§ Your goal: Look through the data below and extract, unchanged, the lines from the one that contains "KEr7VxEZthV43JrgM46AJ19RUtOBEVr7Xuxv9sGWHsBpswzT9MXWOS0vcJahBygj" to the one that contains "nkwyygARCZtdriCfzOqtgH6qL9M0NvixuHSCkdZutkhHQJiqkfiqB14KEAHA65yZ", both included.

§ Source records:
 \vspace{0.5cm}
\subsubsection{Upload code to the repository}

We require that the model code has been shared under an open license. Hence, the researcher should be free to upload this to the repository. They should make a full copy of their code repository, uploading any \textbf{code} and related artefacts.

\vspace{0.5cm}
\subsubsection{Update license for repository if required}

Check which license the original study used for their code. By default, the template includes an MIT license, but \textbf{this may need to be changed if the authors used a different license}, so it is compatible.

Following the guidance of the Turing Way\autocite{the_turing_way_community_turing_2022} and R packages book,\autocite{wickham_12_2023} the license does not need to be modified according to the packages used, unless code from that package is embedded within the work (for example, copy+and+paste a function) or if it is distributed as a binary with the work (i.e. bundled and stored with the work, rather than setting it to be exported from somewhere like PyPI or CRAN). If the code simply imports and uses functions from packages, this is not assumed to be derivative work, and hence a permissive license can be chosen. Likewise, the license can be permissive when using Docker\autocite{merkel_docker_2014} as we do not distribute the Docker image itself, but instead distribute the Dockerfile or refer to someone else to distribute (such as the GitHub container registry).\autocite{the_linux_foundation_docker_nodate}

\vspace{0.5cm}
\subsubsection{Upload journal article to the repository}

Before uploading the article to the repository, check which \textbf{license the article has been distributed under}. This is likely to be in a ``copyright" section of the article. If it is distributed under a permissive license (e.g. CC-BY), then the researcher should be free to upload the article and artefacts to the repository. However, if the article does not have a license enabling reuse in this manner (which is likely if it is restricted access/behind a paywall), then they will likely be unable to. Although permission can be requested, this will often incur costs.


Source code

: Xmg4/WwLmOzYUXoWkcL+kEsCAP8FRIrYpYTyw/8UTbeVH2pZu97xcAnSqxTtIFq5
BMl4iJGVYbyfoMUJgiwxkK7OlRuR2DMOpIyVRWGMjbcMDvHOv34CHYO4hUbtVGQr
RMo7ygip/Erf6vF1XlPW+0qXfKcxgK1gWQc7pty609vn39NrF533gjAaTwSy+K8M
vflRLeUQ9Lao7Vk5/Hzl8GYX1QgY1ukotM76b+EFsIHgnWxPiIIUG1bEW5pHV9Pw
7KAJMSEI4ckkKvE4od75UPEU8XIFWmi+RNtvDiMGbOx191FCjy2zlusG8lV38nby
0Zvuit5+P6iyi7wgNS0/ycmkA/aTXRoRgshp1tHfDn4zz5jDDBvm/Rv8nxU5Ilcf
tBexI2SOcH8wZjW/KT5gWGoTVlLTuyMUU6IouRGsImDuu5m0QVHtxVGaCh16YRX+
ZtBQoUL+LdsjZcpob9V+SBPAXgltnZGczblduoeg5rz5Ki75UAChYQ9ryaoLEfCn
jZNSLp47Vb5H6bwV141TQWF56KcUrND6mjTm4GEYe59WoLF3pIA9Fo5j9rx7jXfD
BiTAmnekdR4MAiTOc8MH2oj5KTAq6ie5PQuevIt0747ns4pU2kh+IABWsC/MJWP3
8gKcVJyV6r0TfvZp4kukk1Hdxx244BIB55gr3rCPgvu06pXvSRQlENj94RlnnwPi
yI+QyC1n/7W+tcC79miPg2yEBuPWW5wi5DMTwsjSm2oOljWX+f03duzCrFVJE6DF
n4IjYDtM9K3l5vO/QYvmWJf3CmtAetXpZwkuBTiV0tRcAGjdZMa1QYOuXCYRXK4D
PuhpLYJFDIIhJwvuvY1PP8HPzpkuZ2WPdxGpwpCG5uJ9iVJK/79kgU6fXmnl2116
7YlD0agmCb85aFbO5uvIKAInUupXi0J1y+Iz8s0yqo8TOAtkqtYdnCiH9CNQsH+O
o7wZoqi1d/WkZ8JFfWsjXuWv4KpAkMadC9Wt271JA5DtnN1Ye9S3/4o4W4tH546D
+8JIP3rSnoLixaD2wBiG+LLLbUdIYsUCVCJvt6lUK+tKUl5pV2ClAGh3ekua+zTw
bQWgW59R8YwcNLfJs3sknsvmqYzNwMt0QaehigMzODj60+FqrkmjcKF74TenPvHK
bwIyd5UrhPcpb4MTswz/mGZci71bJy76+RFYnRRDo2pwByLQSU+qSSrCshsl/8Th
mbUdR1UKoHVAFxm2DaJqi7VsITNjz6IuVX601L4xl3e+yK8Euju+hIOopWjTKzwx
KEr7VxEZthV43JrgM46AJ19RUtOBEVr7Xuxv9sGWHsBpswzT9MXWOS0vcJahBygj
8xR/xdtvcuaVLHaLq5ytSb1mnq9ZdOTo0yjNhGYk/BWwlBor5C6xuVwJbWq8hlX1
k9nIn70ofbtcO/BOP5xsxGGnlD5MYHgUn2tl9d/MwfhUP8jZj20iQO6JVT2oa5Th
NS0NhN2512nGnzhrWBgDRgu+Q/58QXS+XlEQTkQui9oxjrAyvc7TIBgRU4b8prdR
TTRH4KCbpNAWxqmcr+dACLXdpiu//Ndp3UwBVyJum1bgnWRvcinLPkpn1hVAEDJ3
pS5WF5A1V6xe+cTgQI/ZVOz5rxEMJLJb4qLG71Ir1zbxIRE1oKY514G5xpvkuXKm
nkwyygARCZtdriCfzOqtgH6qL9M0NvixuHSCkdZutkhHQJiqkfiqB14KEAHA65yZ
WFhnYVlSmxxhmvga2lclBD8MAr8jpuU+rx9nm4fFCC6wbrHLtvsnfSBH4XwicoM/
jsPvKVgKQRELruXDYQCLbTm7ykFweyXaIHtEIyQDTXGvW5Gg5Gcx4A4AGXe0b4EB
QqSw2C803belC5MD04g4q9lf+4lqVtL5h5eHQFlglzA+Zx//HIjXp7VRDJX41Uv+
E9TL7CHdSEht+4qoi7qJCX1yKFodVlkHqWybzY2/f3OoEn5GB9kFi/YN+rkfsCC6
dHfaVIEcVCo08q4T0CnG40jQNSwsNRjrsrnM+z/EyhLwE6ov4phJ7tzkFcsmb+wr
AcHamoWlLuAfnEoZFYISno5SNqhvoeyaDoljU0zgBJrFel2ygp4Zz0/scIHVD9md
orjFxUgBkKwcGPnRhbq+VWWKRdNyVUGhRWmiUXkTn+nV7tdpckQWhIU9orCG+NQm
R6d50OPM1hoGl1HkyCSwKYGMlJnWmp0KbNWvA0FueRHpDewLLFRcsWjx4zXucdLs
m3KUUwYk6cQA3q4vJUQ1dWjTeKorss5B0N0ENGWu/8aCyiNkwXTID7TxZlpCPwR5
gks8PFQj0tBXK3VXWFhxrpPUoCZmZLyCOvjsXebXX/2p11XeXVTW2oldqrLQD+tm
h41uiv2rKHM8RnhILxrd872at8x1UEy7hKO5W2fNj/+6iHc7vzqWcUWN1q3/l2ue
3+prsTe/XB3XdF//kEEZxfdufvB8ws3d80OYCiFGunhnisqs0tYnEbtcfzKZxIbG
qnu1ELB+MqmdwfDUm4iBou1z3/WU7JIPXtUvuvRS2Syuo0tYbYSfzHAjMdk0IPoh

--

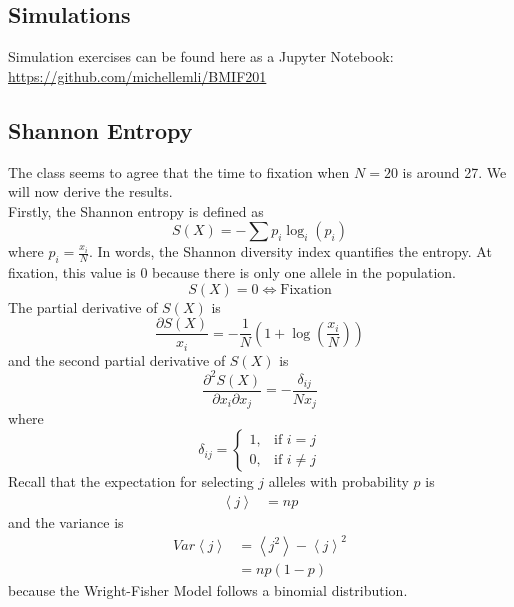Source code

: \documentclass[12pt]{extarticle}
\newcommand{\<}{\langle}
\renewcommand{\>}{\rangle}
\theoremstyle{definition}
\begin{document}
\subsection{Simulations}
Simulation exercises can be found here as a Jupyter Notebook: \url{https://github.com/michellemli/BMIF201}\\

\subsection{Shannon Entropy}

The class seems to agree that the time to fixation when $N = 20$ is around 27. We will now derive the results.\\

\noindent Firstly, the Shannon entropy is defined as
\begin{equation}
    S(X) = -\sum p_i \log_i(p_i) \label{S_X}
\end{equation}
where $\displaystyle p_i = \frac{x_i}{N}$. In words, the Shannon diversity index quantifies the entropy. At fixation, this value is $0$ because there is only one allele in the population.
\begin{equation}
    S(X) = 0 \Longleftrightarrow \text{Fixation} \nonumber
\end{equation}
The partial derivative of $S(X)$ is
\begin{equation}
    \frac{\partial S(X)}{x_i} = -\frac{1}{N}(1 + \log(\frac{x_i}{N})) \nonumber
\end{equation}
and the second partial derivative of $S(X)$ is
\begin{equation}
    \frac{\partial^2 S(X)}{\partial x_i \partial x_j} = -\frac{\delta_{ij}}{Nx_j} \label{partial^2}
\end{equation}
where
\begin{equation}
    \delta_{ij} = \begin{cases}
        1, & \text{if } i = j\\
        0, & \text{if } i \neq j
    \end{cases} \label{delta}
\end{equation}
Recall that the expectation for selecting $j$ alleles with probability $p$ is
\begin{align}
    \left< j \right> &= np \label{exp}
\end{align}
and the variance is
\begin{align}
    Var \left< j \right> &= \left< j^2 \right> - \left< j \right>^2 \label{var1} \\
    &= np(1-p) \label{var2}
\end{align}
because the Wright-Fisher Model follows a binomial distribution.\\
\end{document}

...

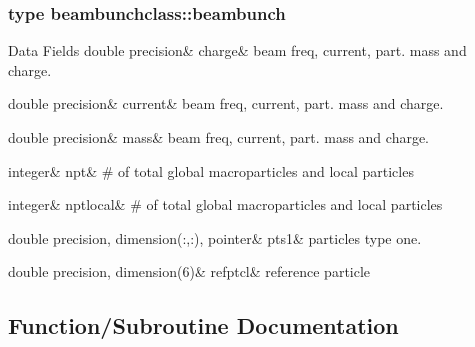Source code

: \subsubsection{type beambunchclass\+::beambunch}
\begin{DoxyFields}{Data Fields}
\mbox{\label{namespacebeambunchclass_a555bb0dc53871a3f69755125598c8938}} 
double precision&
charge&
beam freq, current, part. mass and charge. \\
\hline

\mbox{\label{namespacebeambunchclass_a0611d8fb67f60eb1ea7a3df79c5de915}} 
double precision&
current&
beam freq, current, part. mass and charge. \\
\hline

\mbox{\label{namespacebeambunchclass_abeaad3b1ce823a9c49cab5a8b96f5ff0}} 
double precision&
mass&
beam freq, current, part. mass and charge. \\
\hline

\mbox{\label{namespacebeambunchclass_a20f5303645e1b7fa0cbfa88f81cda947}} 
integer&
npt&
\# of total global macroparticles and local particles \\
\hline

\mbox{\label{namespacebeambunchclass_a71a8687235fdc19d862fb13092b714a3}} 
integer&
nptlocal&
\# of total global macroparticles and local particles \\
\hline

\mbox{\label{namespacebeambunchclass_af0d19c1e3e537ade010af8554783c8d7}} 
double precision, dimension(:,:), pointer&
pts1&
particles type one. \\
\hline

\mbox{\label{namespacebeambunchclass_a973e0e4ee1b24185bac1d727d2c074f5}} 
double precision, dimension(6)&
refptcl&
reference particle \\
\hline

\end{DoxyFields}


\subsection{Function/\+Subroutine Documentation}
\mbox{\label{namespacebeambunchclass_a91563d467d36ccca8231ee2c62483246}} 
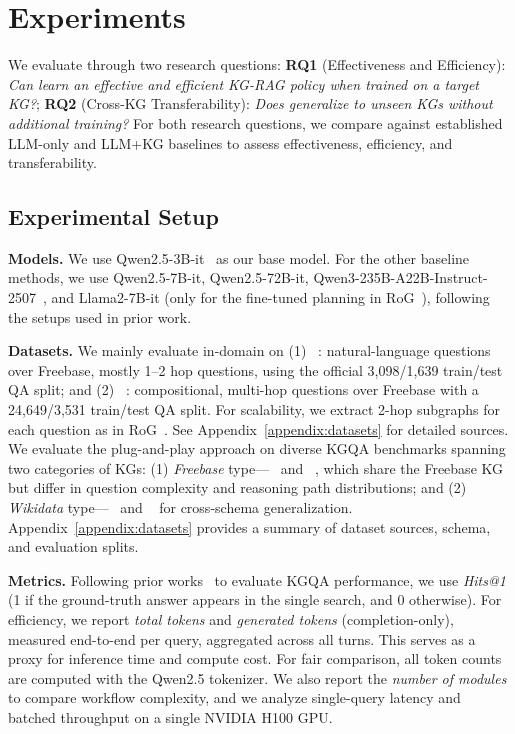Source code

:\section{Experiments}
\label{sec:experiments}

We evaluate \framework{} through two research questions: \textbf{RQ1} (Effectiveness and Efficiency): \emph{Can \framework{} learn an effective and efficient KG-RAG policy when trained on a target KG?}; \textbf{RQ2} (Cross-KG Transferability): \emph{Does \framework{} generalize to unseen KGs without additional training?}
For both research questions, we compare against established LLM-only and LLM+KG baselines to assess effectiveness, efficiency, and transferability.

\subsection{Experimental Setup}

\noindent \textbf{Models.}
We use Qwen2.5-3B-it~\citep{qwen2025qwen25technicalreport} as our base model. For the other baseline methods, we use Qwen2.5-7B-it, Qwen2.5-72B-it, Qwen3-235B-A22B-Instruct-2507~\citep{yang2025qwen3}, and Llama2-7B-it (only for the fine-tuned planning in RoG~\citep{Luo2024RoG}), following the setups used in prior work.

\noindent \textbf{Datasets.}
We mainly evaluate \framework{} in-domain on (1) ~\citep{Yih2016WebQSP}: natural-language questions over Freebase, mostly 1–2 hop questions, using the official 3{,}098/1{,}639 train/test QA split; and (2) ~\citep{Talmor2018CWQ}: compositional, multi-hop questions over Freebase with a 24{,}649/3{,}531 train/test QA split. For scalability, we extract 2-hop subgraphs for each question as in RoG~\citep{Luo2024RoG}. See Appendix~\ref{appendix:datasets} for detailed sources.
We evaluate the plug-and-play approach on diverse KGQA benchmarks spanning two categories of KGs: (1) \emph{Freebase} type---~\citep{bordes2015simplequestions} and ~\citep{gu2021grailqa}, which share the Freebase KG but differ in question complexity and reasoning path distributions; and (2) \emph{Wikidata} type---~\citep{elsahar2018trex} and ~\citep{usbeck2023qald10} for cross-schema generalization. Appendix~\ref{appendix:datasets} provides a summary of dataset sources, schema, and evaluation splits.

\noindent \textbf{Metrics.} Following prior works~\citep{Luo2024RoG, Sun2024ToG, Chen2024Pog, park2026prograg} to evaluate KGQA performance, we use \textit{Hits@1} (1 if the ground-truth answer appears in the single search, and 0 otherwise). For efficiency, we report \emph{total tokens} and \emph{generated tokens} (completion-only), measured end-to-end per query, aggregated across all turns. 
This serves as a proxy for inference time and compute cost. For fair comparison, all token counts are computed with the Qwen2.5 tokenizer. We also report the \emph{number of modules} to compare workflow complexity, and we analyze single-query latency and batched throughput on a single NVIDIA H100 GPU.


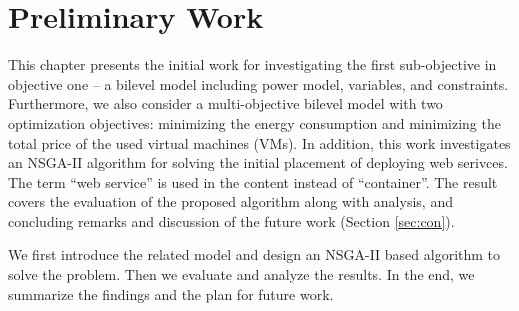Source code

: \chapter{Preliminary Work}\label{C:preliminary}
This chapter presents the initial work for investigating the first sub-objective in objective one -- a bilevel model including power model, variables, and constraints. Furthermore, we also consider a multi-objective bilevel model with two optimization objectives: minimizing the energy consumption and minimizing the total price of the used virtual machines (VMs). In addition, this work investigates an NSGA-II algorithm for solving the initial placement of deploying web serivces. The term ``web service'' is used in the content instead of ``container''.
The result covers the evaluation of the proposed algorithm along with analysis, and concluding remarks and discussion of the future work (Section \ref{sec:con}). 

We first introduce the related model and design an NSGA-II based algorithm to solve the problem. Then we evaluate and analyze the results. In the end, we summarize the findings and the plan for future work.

§ Output below:
KEr7VxEZthV43JrgM46AJ19RUtOBEVr7Xuxv9sGWHsBpswzT9MXWOS0vcJahBygj
8xR/xdtvcuaVLHaLq5ytSb1mnq9ZdOTo0yjNhGYk/BWwlBor5C6xuVwJbWq8hlX1
k9nIn70ofbtcO/BOP5xsxGGnlD5MYHgUn2tl9d/MwfhUP8jZj20iQO6JVT2oa5Th
NS0NhN2512nGnzhrWBgDRgu+Q/58QXS+XlEQTkQui9oxjrAyvc7TIBgRU4b8prdR
TTRH4KCbpNAWxqmcr+dACLXdpiu//Ndp3UwBVyJum1bgnWRvcinLPkpn1hVAEDJ3
pS5WF5A1V6xe+cTgQI/ZVOz5rxEMJLJb4qLG71Ir1zbxIRE1oKY514G5xpvkuXKm
nkwyygARCZtdriCfzOqtgH6qL9M0NvixuHSCkdZutkhHQJiqkfiqB14KEAHA65yZ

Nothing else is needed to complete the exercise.